One is not superior to the other. Can we say that full is greater than empty? They are 2 polarities, 2 psychic or cosmic principles. Our feminine (for a man) and masculine (for a woman) components most often escape our attention, because they are unconscious.

The ego of each person identifying with their biological gender, excluding their opposite part. Integrating this opposite part amounts to integrating our shadow side in order to become complete. Man projects his anima onto women, woman projects her animus onto men; we do not recognize them because they seem external to us. Recognizing and accepting them is therefore important for self-knowledge.

These projections greatly influence romantic relationships, because projecting and therefore idealizing a partner amounts to over- or undervaluing them; in any case not to see it as it is, but as we want it to be. These projections charged with psychic energies strongly control us on an emotional level. They are positive (the partner appears fascinating, attractive, desirable) or negative (disillusionment leading to separation).
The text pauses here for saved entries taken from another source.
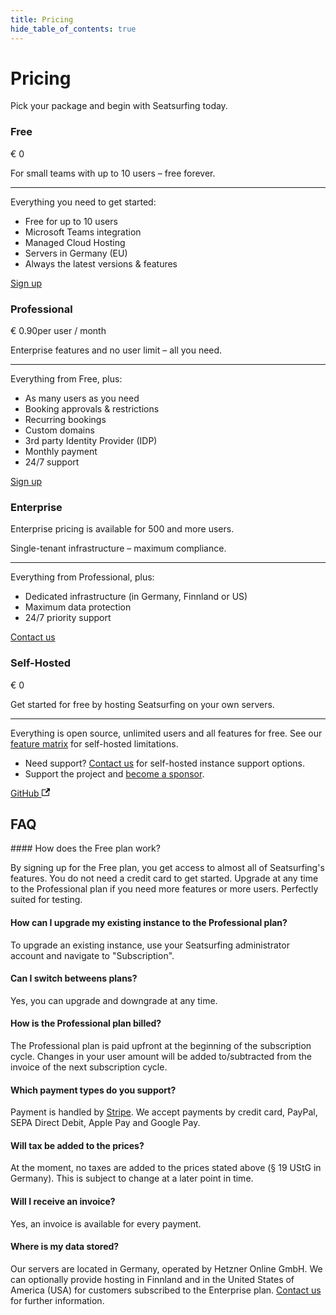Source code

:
 ```yaml
---
title: Pricing
hide_table_of_contents: true
---
```


# Pricing

Pick your package and begin with Seatsurfing today.

<section className="pricing-models">
    <div className="pricing-model pricing-model-free">
        <h3>Free</h3>
        <p className="pricing-price">€ 0</p>
        <p>For small teams with up to 10 users – free forever.</p>
        <hr />
        <p>Everything you need to get started:</p>
        <ul class="fa-ul">
            <li><span class="fa-li"><i class="fa-solid fa-circle-check"></i></span> Free for up to 10 users</li>
            <li><span class="fa-li"><i class="fa-solid fa-circle-check"></i></span> Microsoft Teams integration</li>
            <li><span class="fa-li"><i class="fa-solid fa-circle-check"></i></span> Managed Cloud Hosting</li>
            <li><span class="fa-li"><i class="fa-solid fa-circle-check"></i></span> Servers in Germany (EU)</li>
            <li><span class="fa-li"><i class="fa-solid fa-circle-check"></i></span> Always the latest versions &amp; features</li>
        </ul>
        <a href="/sign-up" className="button button--primary button--lg">Sign up</a>
    </div>
    <div className="pricing-model pricing-model-highlight border-gradient-purple">
        <h3>Professional</h3>
        <p className="pricing-price">€ 0.90<span className="pricing-price-suffix">per user / month</span></p>
        <p>Enterprise features and no user limit – all you need.</p>
        <hr />
        <p>Everything from Free, plus:</p>
        <ul class="fa-ul">
            <li><span class="fa-li"><i class="fa-solid fa-circle-check"></i></span> As many users as you need</li>
            <li><span class="fa-li"><i class="fa-solid fa-circle-check"></i></span> Booking approvals & restrictions</li>
            <li><span class="fa-li"><i class="fa-solid fa-circle-check"></i></span> Recurring bookings</li>
            <li><span class="fa-li"><i class="fa-solid fa-circle-check"></i></span> Custom domains</li>
            <li><span class="fa-li"><i class="fa-solid fa-circle-check"></i></span> 3rd party Identity Provider (IDP)</li>
            <li><span class="fa-li"><i class="fa-solid fa-circle-check"></i></span> Monthly payment</li>
            <li><span class="fa-li"><i class="fa-solid fa-circle-check"></i></span> 24/7 support</li>
        </ul>
        <a href="/sign-up?paid" className="button button--primary button--lg button-gradient">Sign up</a>
    </div>
    <div className="pricing-model pricing-model-enterprise">
        <h3>Enterprise</h3>
        <p className="pricing-price"><span className="pricing-enterprise">Enterprise pricing is available for 500 and more users.</span></p>
        <p>Single-tenant infrastructure – maximum compliance.</p>
        <hr />
        <p>Everything from Professional, plus:</p>
        <ul class="fa-ul">
            <li><span class="fa-li"><i class="fa-solid fa-circle-check"></i></span> Dedicated infrastructure (in Germany, Finnland or US)</li>
            <li><span class="fa-li"><i class="fa-solid fa-circle-check"></i></span> Maximum data protection</li>
            <li><span class="fa-li"><i class="fa-solid fa-circle-check"></i></span> 24/7 priority support</li>
        </ul>
        <a href="/contact" target="_blank" className="button button--primary button--lg">Contact us</a>
    </div>
    <div className="pricing-model pricing-model-oss">
        <h3>Self-Hosted</h3>
        <p className="pricing-price">€ 0</p>
        <p>Get started for free by hosting Seatsurfing on your own servers.</p>
        <hr />
        <p>Everything is open source, unlimited users and all features for free. See our <a href="/features">feature matrix</a> for self-hosted limitations.</p>
        <ul class="fa-ul">
            <li><span class="fa-li"><i class="fa-solid fa-headset"></i></span> Need support? <a href="https://github.com/sponsors/seatsurfing" target="_blank">Contact us</a> for self-hosted instance support options.</li>
            <li><span class="fa-li"><i class="fa-solid fa-hand-holding-heart"></i></span> Support the project and <a href="https://github.com/sponsors/seatsurfing" target="_blank">become a sponsor</a>.</li>
        </ul>
        <a href="https://github.com/seatsurfing/seatsurfing" target="_blank" className="button button--secondary button--lg">GitHub <svg width="13.5" height="13.5" aria-hidden="true" viewBox="0 0 24 24" className="iconExternalLink_node_modules-@docusaurus-theme-classic-lib-theme-Icon-ExternalLink-styles-module"><path fill="currentColor" d="M21 13v10h-21v-19h12v2h-10v15h17v-8h2zm3-12h-10.988l4.035 4-6.977 7.07 2.828 2.828 6.977-7.07 4.125 4.172v-11z"></path></svg></a>
    </div>

</section>

## FAQ

<div className="faq">
#### How does the Free plan work?

By signing up for the Free plan, you get access to almost all of Seatsurfing's features. You do not need a credit card to get started. Upgrade at any time to the Professional plan if you need more features or more users. Perfectly suited for testing.

#### How can I upgrade my existing instance to the Professional plan?

To upgrade an existing instance, use your Seatsurfing administrator account and navigate to "Subscription".

#### Can I switch betweens plans?

Yes, you can upgrade and downgrade at any time.

#### How is the Professional plan billed?

The Professional plan is paid upfront at the beginning of the subscription cycle. Changes in your user amount will be added to/subtracted from the invoice of the next subscription cycle.

#### Which payment types do you support?

Payment is handled by [Stripe](https://stripe.com). We accept payments by credit card, PayPal, SEPA Direct Debit, Apple Pay and Google Pay.

#### Will tax be added to the prices?

At the moment, no taxes are added to the prices stated above (§ 19 UStG in Germany). This is subject to change at a later point in time.

#### Will I receive an invoice?

Yes, an invoice is available for every payment.

#### Where is my data stored?

Our servers are located in Germany, operated by Hetzner Online GmbH. We can optionally provide hosting in Finnland and in the United States of America (USA) for customers subscribed to the Enterprise plan. [Contact us](/contact) for further information.

</div>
A person with a psychic image projected onto them has power over another. But this projection, although rewarding, is limiting: the person is loved not for what they are, but for what they represent as a phantasmal projection of the anima or the animus of the other partner. Human reality will inevitably want to go beyond this framework of possession and restriction. The positive projection can be replaced at any time by the negative projection, bringing disappointment and bitterness.
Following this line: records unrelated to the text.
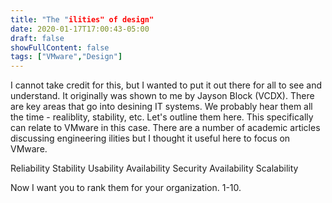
 ```yaml
---
title: "The "ilities" of design"
date: 2020-01-17T17:00:43-05:00
draft: false
showFullContent: false
tags: ["VMware","Design"]
---
```


I cannot take credit for this, but I wanted to put it out there for all to see and understand. It originally was shown to me by Jayson Block (VCDX). There are key areas that go into desining IT systems. We probably hear them all the time - realiblity, stability, etc. Let's outline them here. This specifically can relate to VMware in this case. There are a number of academic articles discussing engineering ilities but I thought it useful here to focus on VMware. 

Reliability
Stability
Usability
Availability
Security
Availability
Scalability

Now I want you to rank them for your organization. 1-10.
Like a pendulum, a projection energetically calls for its opposite. So the idealized partner is perceived in a false way; and the other partner projecting his psyche misses his own creative flame because it is displaced externally in the idealized partner. Falling in love, experiencing love at first sight concerns these projections: the relationships that result from them are condemned because they are based on illusions. Reality sooner or later catches up with human life. These idealized relationships only belong to the domains of gods, myths, tales, fictions…

A relationship based on projections obscures human love. Being in love through projections is equivalent to being in love with yourself, with the reflection of your soul. Real love begins with perceiving and accepting a person as they are.

But this human reality can seem disinteresting and boring; many preferring to change partners when the projection pendulum swings in the wrong direction. It is obvious that no true love can develop in this context of non-reality.

But the projection of animus and anima is not bad in itself; it’s an opportunity to (re)know them because they finally become visible. Each idealization is therefore an opportunity to discover our soul. Romantic relationships begin with projections; but are these relationships impasses or means of developing our consciousness? “The soul of the lover lives in the body of the beloved.”

Projection is then a means of connection to one’s soul, fantasies a path to self-discovery. The animus and anima are personifications of the powers of our creative gifts. The projection of our psychic energies must be reintegrated into oneself to realize their full potential in the service of our soul path.